South Africa 25: The day the state was no longer an enemy of the people

Twenty-five years ago
Twenty-five years ago, South Africa went to the polls in elections that would bring Nelson Mandela to power. (Walter Dhladla/AFP)

Twenty-five years ago,  South Africa went to the polls in elections that would bring Nelson Mandela to power, ending 350 years of racial domination and consign apartheid to the dustbin of history.

But the months and weeks before what is now known as Freedom Day were tense and blood-soaked.

Indeed, 25 years after South Africa’s miraculous first democratic elections, it is easy to forget just how close the county came to civil war.

I was working for the ANC in the Western Cape from 1992 until 1994 and there were times — right up to April 27, election day itself — that, as Mandela said, it “seemed impossible until it was done.”

With weeks to go, violence in KwaZulu-Natal was escalating with the Inkatha Freedom Party (IFP) boycotting the elections.
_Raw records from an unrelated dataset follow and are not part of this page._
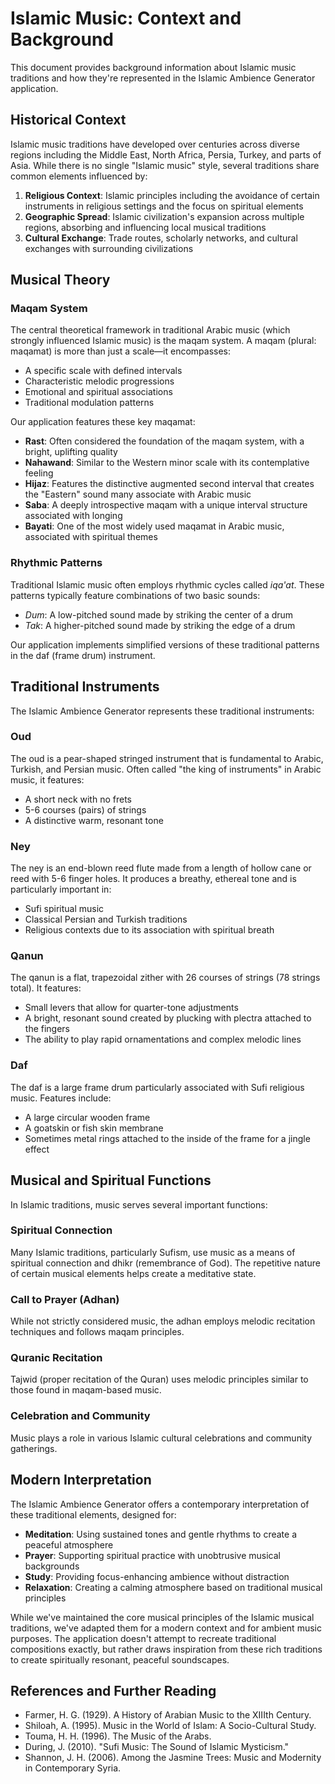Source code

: # Islamic Music: Context and Background

This document provides background information about Islamic music traditions and how they're represented in the Islamic Ambience Generator application.

## Historical Context

Islamic music traditions have developed over centuries across diverse regions including the Middle East, North Africa, Persia, Turkey, and parts of Asia. While there is no single "Islamic music" style, several traditions share common elements influenced by:

1. **Religious Context**: Islamic principles including the avoidance of certain instruments in religious settings and the focus on spiritual elements
2. **Geographic Spread**: Islamic civilization's expansion across multiple regions, absorbing and influencing local musical traditions
3. **Cultural Exchange**: Trade routes, scholarly networks, and cultural exchanges with surrounding civilizations

## Musical Theory

### Maqam System

The central theoretical framework in traditional Arabic music (which strongly influenced Islamic music) is the maqam system. A maqam (plural: maqamat) is more than just a scale—it encompasses:

- A specific scale with defined intervals
- Characteristic melodic progressions
- Emotional and spiritual associations
- Traditional modulation patterns

Our application features these key maqamat:

- **Rast**: Often considered the foundation of the maqam system, with a bright, uplifting quality
- **Nahawand**: Similar to the Western minor scale with its contemplative feeling
- **Hijaz**: Features the distinctive augmented second interval that creates the "Eastern" sound many associate with Arabic music
- **Saba**: A deeply introspective maqam with a unique interval structure associated with longing
- **Bayati**: One of the most widely used maqamat in Arabic music, associated with spiritual themes

### Rhythmic Patterns

Traditional Islamic music often employs rhythmic cycles called *iqa'at*. These patterns typically feature combinations of two basic sounds:

- *Dum*: A low-pitched sound made by striking the center of a drum
- *Tak*: A higher-pitched sound made by striking the edge of a drum

Our application implements simplified versions of these traditional patterns in the daf (frame drum) instrument.

## Traditional Instruments

The Islamic Ambience Generator represents these traditional instruments:

### Oud
The oud is a pear-shaped stringed instrument that is fundamental to Arabic, Turkish, and Persian music. Often called "the king of instruments" in Arabic music, it features:
- A short neck with no frets
- 5-6 courses (pairs) of strings
- A distinctive warm, resonant tone

### Ney
The ney is an end-blown reed flute made from a length of hollow cane or reed with 5-6 finger holes. It produces a breathy, ethereal tone and is particularly important in:
- Sufi spiritual music
- Classical Persian and Turkish traditions
- Religious contexts due to its association with spiritual breath

### Qanun
The qanun is a flat, trapezoidal zither with 26 courses of strings (78 strings total). It features:
- Small levers that allow for quarter-tone adjustments
- A bright, resonant sound created by plucking with plectra attached to the fingers
- The ability to play rapid ornamentations and complex melodic lines

### Daf
The daf is a large frame drum particularly associated with Sufi religious music. Features include:
- A large circular wooden frame
- A goatskin or fish skin membrane
- Sometimes metal rings attached to the inside of the frame for a jingle effect

## Musical and Spiritual Functions

In Islamic traditions, music serves several important functions:

### Spiritual Connection
Many Islamic traditions, particularly Sufism, use music as a means of spiritual connection and dhikr (remembrance of God). The repetitive nature of certain musical elements helps create a meditative state.

### Call to Prayer (Adhan)
While not strictly considered music, the adhan employs melodic recitation techniques and follows maqam principles.

### Quranic Recitation
Tajwid (proper recitation of the Quran) uses melodic principles similar to those found in maqam-based music.

### Celebration and Community
Music plays a role in various Islamic cultural celebrations and community gatherings.

## Modern Interpretation

The Islamic Ambience Generator offers a contemporary interpretation of these traditional elements, designed for:

- **Meditation**: Using sustained tones and gentle rhythms to create a peaceful atmosphere
- **Prayer**: Supporting spiritual practice with unobtrusive musical backgrounds
- **Study**: Providing focus-enhancing ambience without distraction
- **Relaxation**: Creating a calming atmosphere based on traditional musical principles

While we've maintained the core musical principles of the Islamic musical traditions, we've adapted them for a modern context and for ambient music purposes. The application doesn't attempt to recreate traditional compositions exactly, but rather draws inspiration from these rich traditions to create spiritually resonant, peaceful soundscapes.

## References and Further Reading

- Farmer, H. G. (1929). A History of Arabian Music to the XIIIth Century.
- Shiloah, A. (1995). Music in the World of Islam: A Socio-Cultural Study.
- Touma, H. H. (1996). The Music of the Arabs.
- During, J. (2010). "Sufi Music: The Sound of Islamic Mysticism."
- Shannon, J. H. (2006). Among the Jasmine Trees: Music and Modernity in Contemporary Syria.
Tensions were mounting in the so-called “homelands” of Ciskei, QwaQwa and Bophuthatswana.

Well-armed conservative Afrikaner militias were mobilising with Freedom Front leader, General Constand Viljoen, admitting in 2001 up to 60 000 armed men had been mobilised. “My own followers started pushing hard: they wanted an end to all talks, they wanted the war to start,” he told a newspaper.

Two days before the elections, a massive car bomb in Johannesburg killed nine people including ANC candidate, Susan Keane, and injuring 92. The next day, 12 people were killed by bombs targeting black people in Germiston and Pretoria.

All attacks bore the hallmarks of white separatist groups.

On March 28, 55 people were killed and hundreds more injured as violence erupted in Johannesburg as IFP supporters protested against the elections. Nineteen people were killed as they marched on the ANC’s headquarters in what became known as the Shell House Massacre.

With the IFP boycotting the elections, more violence would be inevitable, but incredibly, after intense negotiations and with just a week to go, the IFP agreed to contest elections.

A year earlier, Mandela had pulled the country from the brink of civil war after the assassination of Chris Hani.

Ironically, his murder had the opposite effect of that intended, demonstrating that only the ANC could hold the country together.

On March 10, another key moment occurred with the failed attempt by some 4 000 Afrikaner Weerstandsbeweging (AWB) members to prop up the puppet government of Bophutatswana, whose leader was refusing to participate in the election.

Front page photos of the extrajudicial shooting at point blank range of three AWB members had a massive impact, helping to burst the myth of Afrikaner power.

At midnight on election eve, I watched as the new flag was raised above parliament in Cape Town, then slept for a few hours before heading back to the office.

After polls closed, Mandela reportedly told a friend: “I should be jumping for joy but I just feel a stillness. There such a huge responsibility. So much to do.”

While a massive ANC majority was never in doubt, the declaration of the results was nevertheless eye-watering and emotional.

Thousands gathered on Grand Parade on the night of May 1, our jubilation overshadowing any disappointment at the ANC’s emphatic loss to the National Party in Western Cape.

On May 10, I was part of the crowd at Union Buildings as Mandela took the oath of office.

In his inaugural address, Madiba said. “We succeeded to take our last steps to freedom in conditions of relative peace. We commit ourselves to the construction of a complete, just and lasting peace…The time for the healing of the wounds had come.”

Just after Mandela was sworn in came a moment that still gives me goosebumps. Three jets flew low over the crowd followed by four helicopters, each towing the new flag.

Instinctively we flinched. But then it dawned: The military — and the state — were no longer enemies of the people: they now belonged to the people.

I came back home soon after that, but feel deeply privileged to have been in South Africa at this remarkable time and to have worked alongside so many courageous people who sacrificed so much so that their country could be free. As English poet William Wordsworth put it: “Bliss it was in that dawn to be alive. But to be a part of it was very heaven.”